START Dataset records

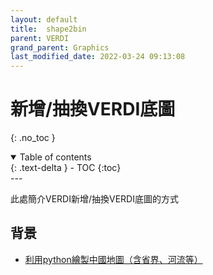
 ```yaml
---
layout: default
title:  shape2bin
parent: VERDI
grand_parent: Graphics
last_modified_date: 2022-03-24 09:13:08
---
```


# 新增/抽換VERDI底圖
{: .no_toc }

<details open markdown="block">
  <summary>
    Table of contents
  </summary>
  {: .text-delta }
- TOC
{:toc}
</details>
---

此處簡介VERDI新增/抽換VERDI底圖的方式

## 背景
- [利用python繪製中國地圖（含省界、河流等）](https://www.796t.com/article.php?id=105485)

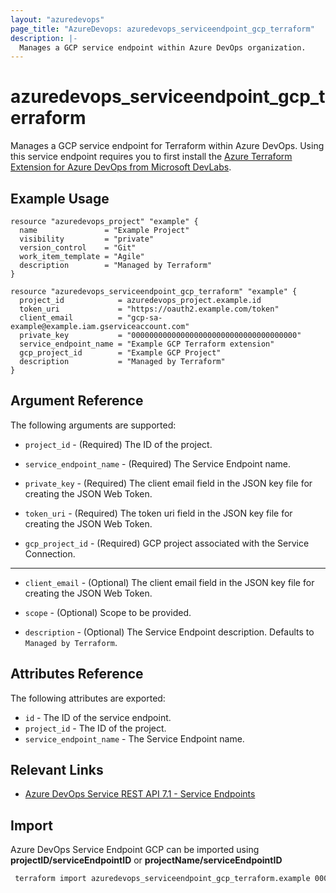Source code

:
 ```yaml
---
layout: "azuredevops"
page_title: "AzureDevops: azuredevops_serviceendpoint_gcp_terraform"
description: |-
  Manages a GCP service endpoint within Azure DevOps organization.
---
```


# azuredevops_serviceendpoint_gcp_terraform
Manages a GCP service endpoint for Terraform within Azure DevOps. Using this service endpoint requires you to first install the [Azure Terraform Extension for Azure DevOps from Microsoft DevLabs](https://marketplace.visualstudio.com/items?itemName=ms-devlabs.custom-terraform-tasks).

## Example Usage

```hcl
resource "azuredevops_project" "example" {
  name               = "Example Project"
  visibility         = "private"
  version_control    = "Git"
  work_item_template = "Agile"
  description        = "Managed by Terraform"
}

resource "azuredevops_serviceendpoint_gcp_terraform" "example" {
  project_id            = azuredevops_project.example.id
  token_uri             = "https://oauth2.example.com/token"
  client_email          = "gcp-sa-example@example.iam.gserviceaccount.com"
  private_key           = "0000000000000000000000000000000000000"
  service_endpoint_name = "Example GCP Terraform extension"
  gcp_project_id        = "Example GCP Project"
  description           = "Managed by Terraform"
}
```

## Argument Reference

The following arguments are supported:

* `project_id` - (Required) The ID of the project.

* `service_endpoint_name` - (Required) The Service Endpoint name.

* `private_key` - (Required) The client email field in the JSON key file for creating the JSON Web Token.

* `token_uri` - (Required) The token uri field in the JSON key file for creating the JSON Web Token.

* `gcp_project_id` - (Required) GCP project associated with the Service Connection.

---

* `client_email` - (Optional) The client email field in the JSON key file for creating the JSON Web Token.
 
* `scope` - (Optional) Scope to be provided.

* `description` - (Optional) The Service Endpoint description. Defaults to `Managed by Terraform`.

## Attributes Reference

The following attributes are exported:

* `id` - The ID of the service endpoint.
* `project_id` - The ID of the project.
* `service_endpoint_name` - The Service Endpoint name.

## Relevant Links
- [Azure DevOps Service REST API 7.1 - Service Endpoints](https://docs.microsoft.com/en-us/rest/api/azure/devops/serviceendpoint/endpoints?view=azure-devops-rest-7.1)

## Import
Azure DevOps Service Endpoint GCP can be imported using **projectID/serviceEndpointID** or **projectName/serviceEndpointID**

```sh
 terraform import azuredevops_serviceendpoint_gcp_terraform.example 00000000-0000-0000-0000-000000000000/00000000-0000-0000-0000-000000000000
```
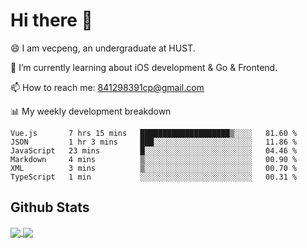 
# Hi there 👋
😄 I am vecpeng, an undergraduate at HUST.

🌱 I’m currently learning about iOS development & Go & Frontend.

📫 How to reach me: 841298391cp@gmail.com

📊 My weekly development breakdown
<!--START_SECTION:waka-->

```text
Vue.js       7 hrs 15 mins   ████████████████████▒░░░░   81.60 %
JSON         1 hr 3 mins     ███░░░░░░░░░░░░░░░░░░░░░░   11.86 %
JavaScript   23 mins         █░░░░░░░░░░░░░░░░░░░░░░░░   04.46 %
Markdown     4 mins          ▒░░░░░░░░░░░░░░░░░░░░░░░░   00.90 %
XML          3 mins          ▒░░░░░░░░░░░░░░░░░░░░░░░░   00.70 %
TypeScript   1 min           ░░░░░░░░░░░░░░░░░░░░░░░░░   00.31 %
```

<!--END_SECTION:waka-->

## Github Stats
<a href="https://github.com/anuraghazra/github-readme-stats">
  <img align="center" src="https://github-readme-stats.vercel.app/api?username=vecpeng&count_private=true&hide=stars" />
</a>
<a href="https://github.com/anuraghazra/convoychat">
  <img align="center" src="https://github-readme-stats.vercel.app/api/top-langs/?username=vecpeng&layout=compact" />
</a>
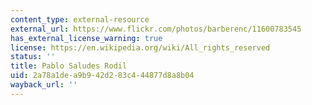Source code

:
 ```yaml
---
content_type: external-resource
external_url: https://www.flickr.com/photos/barberenc/11600783545
has_external_license_warning: true
license: https://en.wikipedia.org/wiki/All_rights_reserved
status: ''
title: Pablo Saludes Rodil
uid: 2a78a1de-a9b9-42d2-83c4-44877d8a8b04
wayback_url: ''
---
```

END Dataset records

## Task directions
What is needed is a copy of every line above in which "file" appears.

## Answer to the exercise
* `private_key` - (Required) The client email field in the JSON key file for creating the JSON Web Token.
* `token_uri` - (Required) The token uri field in the JSON key file for creating the JSON Web Token.
* `client_email` - (Optional) The client email field in the JSON key file for creating the JSON Web Token.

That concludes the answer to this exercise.